Diets that do and diets that don’t: Part 3 – The Blood Group Diet

By Tamzyn Murphy

BSc Med(Hons) Human Nutrition and Dietetics, RD


Eat right for your type, by naturopathic doctor Peter D’Adamo, was first published almost 20 years ago, but it’s more popular than ever. It advises people to eat certain foods and avoid others based on their blood type – O, A, B or AB. According to D’Adamo, your blood type determines how your body digests lectins (anti-nutrient proteins found in certain foods). Apparently, eating lectins that are incompatible with your blood type causes a host of adverse health effects, from bloating and inflammation to weight gain. Allegedly, your blood type even determines what exercise suits you best.


Foods are categorised as ‘highly beneficial’ (with medicinal effects), ‘neutral’ (acting as a food) or ‘avoid’ (toxic) for each blood type. O (“for old” – humanity’s oldest blood line) types are told to follow a meat-based diet and vigorous exercise programme.  Type A (for “agrarian”) should eat vegetarian food and exercise gently. B types are thought to have nomadic genes and digestive systems that can tolerate many foods, except, amongst other things, wheat, corn and lentils. Bs should exercise moderately. D’Adamo says the “modern” AB blood type has a sensitive digestive tract and should avoid meat and poultry but can enjoy seafood, tofu, dairy, and most fresh produce. ABs should do calming exercises.

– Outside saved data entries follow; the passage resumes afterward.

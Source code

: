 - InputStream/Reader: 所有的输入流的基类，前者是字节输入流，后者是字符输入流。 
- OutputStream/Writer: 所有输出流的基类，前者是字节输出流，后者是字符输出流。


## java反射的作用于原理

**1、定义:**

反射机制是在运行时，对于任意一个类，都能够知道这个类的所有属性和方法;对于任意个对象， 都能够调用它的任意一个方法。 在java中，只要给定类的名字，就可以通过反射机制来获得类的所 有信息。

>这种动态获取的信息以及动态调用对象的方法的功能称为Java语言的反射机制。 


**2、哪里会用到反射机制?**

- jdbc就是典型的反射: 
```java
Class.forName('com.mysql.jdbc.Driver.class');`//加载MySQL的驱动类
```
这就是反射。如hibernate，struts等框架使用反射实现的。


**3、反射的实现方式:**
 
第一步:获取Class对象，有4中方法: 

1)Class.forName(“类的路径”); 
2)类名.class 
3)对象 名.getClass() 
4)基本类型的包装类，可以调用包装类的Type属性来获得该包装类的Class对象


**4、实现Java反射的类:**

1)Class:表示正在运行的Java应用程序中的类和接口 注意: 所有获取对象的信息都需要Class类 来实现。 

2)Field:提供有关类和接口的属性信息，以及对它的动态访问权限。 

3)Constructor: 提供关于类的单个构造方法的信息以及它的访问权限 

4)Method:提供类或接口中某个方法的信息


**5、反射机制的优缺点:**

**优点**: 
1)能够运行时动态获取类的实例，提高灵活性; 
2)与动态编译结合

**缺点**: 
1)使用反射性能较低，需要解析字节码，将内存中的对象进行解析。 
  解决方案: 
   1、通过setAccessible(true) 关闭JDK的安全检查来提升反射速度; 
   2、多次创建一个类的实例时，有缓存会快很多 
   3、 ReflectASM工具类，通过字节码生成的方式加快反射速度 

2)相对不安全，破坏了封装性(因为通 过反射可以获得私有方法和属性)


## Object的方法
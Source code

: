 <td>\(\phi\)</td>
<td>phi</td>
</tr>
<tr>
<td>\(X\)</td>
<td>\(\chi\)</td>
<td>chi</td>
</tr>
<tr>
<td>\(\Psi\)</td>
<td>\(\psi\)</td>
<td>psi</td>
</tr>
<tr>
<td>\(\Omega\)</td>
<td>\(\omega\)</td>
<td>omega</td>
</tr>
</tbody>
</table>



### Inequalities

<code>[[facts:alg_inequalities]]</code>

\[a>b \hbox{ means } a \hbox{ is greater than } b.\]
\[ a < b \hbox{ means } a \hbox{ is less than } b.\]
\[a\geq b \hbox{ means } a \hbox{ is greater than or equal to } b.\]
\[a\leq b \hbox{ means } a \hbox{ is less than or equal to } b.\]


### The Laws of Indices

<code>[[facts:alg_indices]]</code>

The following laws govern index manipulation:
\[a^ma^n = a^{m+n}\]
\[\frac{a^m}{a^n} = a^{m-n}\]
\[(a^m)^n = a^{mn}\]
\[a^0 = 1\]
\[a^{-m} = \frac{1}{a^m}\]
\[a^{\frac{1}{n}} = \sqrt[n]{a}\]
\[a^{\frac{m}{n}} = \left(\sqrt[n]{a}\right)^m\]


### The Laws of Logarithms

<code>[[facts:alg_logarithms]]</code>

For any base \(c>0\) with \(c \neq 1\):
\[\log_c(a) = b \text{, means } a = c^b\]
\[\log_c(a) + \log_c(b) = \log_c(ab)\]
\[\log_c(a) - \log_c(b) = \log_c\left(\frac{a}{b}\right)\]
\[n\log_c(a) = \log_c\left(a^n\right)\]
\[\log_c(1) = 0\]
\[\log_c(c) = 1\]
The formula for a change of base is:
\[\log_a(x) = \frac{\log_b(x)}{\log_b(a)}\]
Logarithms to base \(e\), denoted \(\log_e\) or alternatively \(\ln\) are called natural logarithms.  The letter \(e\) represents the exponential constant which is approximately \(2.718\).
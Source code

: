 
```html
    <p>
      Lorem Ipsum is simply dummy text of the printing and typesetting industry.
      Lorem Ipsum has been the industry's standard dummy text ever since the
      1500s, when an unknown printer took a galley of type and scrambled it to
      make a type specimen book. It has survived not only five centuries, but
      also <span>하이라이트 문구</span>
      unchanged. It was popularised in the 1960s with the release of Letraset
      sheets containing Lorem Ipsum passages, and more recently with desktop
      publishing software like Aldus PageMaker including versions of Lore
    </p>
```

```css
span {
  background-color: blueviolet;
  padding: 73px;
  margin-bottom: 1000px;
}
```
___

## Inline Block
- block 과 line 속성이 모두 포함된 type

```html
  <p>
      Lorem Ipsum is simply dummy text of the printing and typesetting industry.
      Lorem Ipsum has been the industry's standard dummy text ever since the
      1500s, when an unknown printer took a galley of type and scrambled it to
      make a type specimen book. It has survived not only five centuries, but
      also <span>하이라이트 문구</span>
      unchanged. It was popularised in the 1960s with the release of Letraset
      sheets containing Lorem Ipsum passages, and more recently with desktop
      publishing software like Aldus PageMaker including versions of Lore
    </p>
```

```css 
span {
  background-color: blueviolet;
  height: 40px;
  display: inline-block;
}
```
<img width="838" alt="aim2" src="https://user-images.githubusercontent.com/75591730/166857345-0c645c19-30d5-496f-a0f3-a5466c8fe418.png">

People probably love this diet because it sounds scientific; but nothing could be further from the truth. There is absolutely no evidence that some foods or exercises are good for people of one blood type and “dangerous” for another. It appears that D’Adamo has randomly bestowed fictional characteristics upon people of different blood types and thumb-sucked foods to put on his ‘beneficial’ and ‘avoid’ lists. If the diet has worked for you it’s probably because all blood types are encouraged to eat real, whole and natural foods in place of processed, sugary and fatty choices, and exercise is always recommended. These are prudent health recommendations that’ll work for anybody. Also each of the four diets loosely resembles a diet that has been shown to have weight loss benefits: The O diet’s a variation on the typical high protein, low carb diet; A’s vegetarian; B’s somewhat similar to the Mediterranean and low GI/GL diets and AB is Pescatarian. In my opinion, the blood type diet’s a perfect example of a fad diet that profits from people’s desperation. If it works, it’s not for the reasons you think.